Problem to solve
What is needed is each line of the data below that holds the string "drift".

Recorded information
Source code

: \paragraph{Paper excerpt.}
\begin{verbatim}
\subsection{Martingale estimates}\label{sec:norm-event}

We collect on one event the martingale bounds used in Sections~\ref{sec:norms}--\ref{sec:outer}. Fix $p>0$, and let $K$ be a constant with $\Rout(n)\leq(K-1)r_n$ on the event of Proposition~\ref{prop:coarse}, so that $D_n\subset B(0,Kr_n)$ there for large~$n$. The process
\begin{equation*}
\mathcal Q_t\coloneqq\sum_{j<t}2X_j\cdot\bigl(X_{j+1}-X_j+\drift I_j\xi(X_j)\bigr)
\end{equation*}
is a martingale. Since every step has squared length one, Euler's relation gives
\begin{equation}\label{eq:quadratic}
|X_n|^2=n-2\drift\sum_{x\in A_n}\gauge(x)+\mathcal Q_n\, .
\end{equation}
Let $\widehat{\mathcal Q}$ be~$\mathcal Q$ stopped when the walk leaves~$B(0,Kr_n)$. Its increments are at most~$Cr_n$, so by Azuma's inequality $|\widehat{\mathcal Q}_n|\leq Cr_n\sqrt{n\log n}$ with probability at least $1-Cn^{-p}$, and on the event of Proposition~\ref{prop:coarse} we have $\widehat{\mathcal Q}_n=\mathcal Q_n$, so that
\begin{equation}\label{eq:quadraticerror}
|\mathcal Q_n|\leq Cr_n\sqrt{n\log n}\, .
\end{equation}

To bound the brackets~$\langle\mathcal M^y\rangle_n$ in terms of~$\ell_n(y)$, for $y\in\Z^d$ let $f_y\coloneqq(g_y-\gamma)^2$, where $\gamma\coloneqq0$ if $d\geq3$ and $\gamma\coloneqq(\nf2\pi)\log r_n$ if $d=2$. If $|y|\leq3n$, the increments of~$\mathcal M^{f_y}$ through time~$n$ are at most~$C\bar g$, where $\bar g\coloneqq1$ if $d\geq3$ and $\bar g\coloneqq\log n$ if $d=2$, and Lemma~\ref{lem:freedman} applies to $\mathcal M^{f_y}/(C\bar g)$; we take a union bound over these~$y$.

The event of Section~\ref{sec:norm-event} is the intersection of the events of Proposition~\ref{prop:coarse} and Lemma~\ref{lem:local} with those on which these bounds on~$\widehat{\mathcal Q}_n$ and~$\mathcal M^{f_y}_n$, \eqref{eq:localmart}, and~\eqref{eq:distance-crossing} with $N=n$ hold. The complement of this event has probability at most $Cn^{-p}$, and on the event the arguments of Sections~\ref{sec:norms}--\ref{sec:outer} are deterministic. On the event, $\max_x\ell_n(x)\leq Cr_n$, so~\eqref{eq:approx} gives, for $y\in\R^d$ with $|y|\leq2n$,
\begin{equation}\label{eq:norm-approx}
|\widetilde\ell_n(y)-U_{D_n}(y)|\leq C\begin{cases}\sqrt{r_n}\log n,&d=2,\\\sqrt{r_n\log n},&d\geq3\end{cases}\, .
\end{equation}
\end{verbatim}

Exercise output
\mathcal Q_t\coloneqq\sum_{j<t}2X_j\cdot\bigl(X_{j+1}-X_j+\drift I_j\xi(X_j)\bigr)
|X_n|^2=n-2\drift\sum_{x\in A_n}\gauge(x)+\mathcal Q_n\, .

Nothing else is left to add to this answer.